Brief → Transcribe exactly the lines that fall between the one holding "However practically this" and the one holding "However, this does", inclusive, from the entries below.
─── Data for this exercise
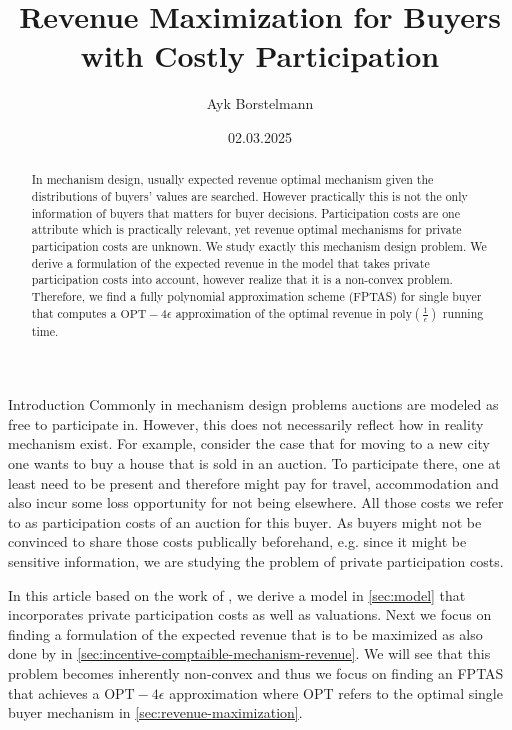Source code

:\documentclass[11pt,a4paper]{article}
\author{Ayk Borstelmann}
\title{Revenue Maximization for Buyers with Costly Participation}
\date{02.03.2025}
\newcommand{\1}[1]{\mbox{\rm\bf 1}_{#1}}
\begin{document}
\maketitle

\begin{abstract}
    In mechanism design, usually expected revenue optimal mechanism given the distributions of buyers' values are searched.
    However practically this is not the only information of buyers that matters for buyer decisions.
    Participation costs are one attribute which is practically relevant, yet revenue optimal mechanisms for private participation costs are unknown.
    We study exactly this mechanism design problem.
    We derive a formulation of the expected revenue in the model that takes private participation costs into account, however realize that it is a non-convex problem.
    Therefore, we find a fully polynomial approximation scheme (FPTAS) for single buyer that computes a $\mathrm{OPT} - 4\epsilon$ approximation of the optimal revenue in $\mathrm{poly}\left(\frac{1}{\epsilon}\right)$ running time.
\end{abstract}

\begin{section}{Introduction}
 Commonly in mechanism design problems auctions are modeled as free to participate in.
 However, this does not necessarily reflect how in reality mechanism exist.
 For example, consider the case that for moving to a new city one wants to buy a house that is sold in an auction.
 To participate there, one at least need to be present and therefore might pay for travel, accommodation and also incur some loss opportunity for not being elsewhere.
 All those costs we refer to as participation costs of an auction for this buyer.
 As buyers might not be convinced to share those costs publically beforehand, e.g. since it might be sensitive information, we are studying the problem of private participation costs.

 In this article based on the work of \citet{primary}, we derive a model in \autoref{sec:model} that incorporates private participation costs as well as valuations.
 Next we focus on finding a formulation of the expected revenue that is to be maximized as also done by \citet{myerson} in \autoref{sec:incentive-comptaible-mechanism-revenue}.
 We will see that this problem becomes inherently non-convex and thus we focus on finding an FPTAS that achieves a $\mathrm{OPT} - 4\epsilon$ approximation where $\mathrm{OPT}$ refers to the optimal single buyer mechanism in \autoref{sec:revenue-maximization}.
\end{section}
\end{document}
──────
Task output →
    However practically this is not the only information of buyers that matters for buyer decisions.
    Participation costs are one attribute which is practically relevant, yet revenue optimal mechanisms for private participation costs are unknown.
    We study exactly this mechanism design problem.
    We derive a formulation of the expected revenue in the model that takes private participation costs into account, however realize that it is a non-convex problem.
    Therefore, we find a fully polynomial approximation scheme (FPTAS) for single buyer that computes a $\mathrm{OPT} - 4\epsilon$ approximation of the optimal revenue in $\mathrm{poly}\left(\frac{1}{\epsilon}\right)$ running time.
\end{abstract}

\begin{section}{Introduction}
 Commonly in mechanism design problems auctions are modeled as free to participate in.
 However, this does not necessarily reflect how in reality mechanism exist.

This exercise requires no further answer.